__TASK INPUT__.

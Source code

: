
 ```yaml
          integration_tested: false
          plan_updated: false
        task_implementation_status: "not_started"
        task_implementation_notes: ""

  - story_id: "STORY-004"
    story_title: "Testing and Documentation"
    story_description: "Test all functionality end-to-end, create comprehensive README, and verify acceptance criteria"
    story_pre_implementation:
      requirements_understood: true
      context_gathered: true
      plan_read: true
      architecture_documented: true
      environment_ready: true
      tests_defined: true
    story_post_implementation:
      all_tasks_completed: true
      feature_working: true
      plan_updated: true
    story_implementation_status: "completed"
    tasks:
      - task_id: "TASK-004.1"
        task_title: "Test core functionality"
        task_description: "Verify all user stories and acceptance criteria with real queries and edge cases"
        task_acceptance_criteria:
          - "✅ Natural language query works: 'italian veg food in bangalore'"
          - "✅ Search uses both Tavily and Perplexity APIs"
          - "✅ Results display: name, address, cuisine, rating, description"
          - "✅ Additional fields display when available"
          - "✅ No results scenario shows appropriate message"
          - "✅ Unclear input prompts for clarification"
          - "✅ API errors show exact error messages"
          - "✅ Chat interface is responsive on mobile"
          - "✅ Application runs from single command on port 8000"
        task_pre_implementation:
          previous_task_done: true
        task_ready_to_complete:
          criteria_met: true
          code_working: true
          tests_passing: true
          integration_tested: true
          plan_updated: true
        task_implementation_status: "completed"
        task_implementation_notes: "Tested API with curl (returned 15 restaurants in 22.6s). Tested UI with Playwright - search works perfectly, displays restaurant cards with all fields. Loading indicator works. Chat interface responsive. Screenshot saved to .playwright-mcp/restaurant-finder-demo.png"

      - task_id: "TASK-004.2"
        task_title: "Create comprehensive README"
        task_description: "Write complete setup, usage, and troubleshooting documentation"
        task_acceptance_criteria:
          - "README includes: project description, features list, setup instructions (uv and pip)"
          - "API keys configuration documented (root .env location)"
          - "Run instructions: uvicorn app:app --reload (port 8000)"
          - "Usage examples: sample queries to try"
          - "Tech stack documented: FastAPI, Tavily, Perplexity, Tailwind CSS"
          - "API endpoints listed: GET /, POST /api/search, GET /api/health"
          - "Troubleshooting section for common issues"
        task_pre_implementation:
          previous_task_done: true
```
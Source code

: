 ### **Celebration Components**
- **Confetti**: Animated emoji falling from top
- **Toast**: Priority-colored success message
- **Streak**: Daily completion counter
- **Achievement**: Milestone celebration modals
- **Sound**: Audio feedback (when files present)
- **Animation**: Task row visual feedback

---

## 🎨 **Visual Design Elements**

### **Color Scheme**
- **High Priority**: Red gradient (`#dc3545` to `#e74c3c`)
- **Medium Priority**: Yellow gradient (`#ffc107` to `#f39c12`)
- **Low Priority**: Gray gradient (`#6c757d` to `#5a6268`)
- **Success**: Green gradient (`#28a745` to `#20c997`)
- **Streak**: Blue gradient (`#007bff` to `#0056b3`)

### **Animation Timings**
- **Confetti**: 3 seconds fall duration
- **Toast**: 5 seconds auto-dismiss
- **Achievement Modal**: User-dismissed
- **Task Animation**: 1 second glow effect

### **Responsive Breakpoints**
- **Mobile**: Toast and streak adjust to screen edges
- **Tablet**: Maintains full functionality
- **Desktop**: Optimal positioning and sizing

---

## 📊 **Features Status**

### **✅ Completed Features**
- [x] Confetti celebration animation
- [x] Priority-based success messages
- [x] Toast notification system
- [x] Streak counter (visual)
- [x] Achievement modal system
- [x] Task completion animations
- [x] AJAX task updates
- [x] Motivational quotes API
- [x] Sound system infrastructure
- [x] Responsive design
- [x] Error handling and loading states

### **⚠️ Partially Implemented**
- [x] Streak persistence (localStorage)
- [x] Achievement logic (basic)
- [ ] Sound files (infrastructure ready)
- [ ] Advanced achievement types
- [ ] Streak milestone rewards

__EXERCISE__.
Filter the entries above down to the lines that hold the word "fields", and copy those lines.

__SOLUTION FOR THIS PROBLEM__.
          - "✅ Additional fields display when available"
        task_implementation_notes: "Tested API with curl (returned 15 restaurants in 22.6s). Tested UI with Playwright - search works perfectly, displays restaurant cards with all fields. Loading indicator works. Chat interface responsive. Screenshot saved to .playwright-mcp/restaurant-finder-demo.png"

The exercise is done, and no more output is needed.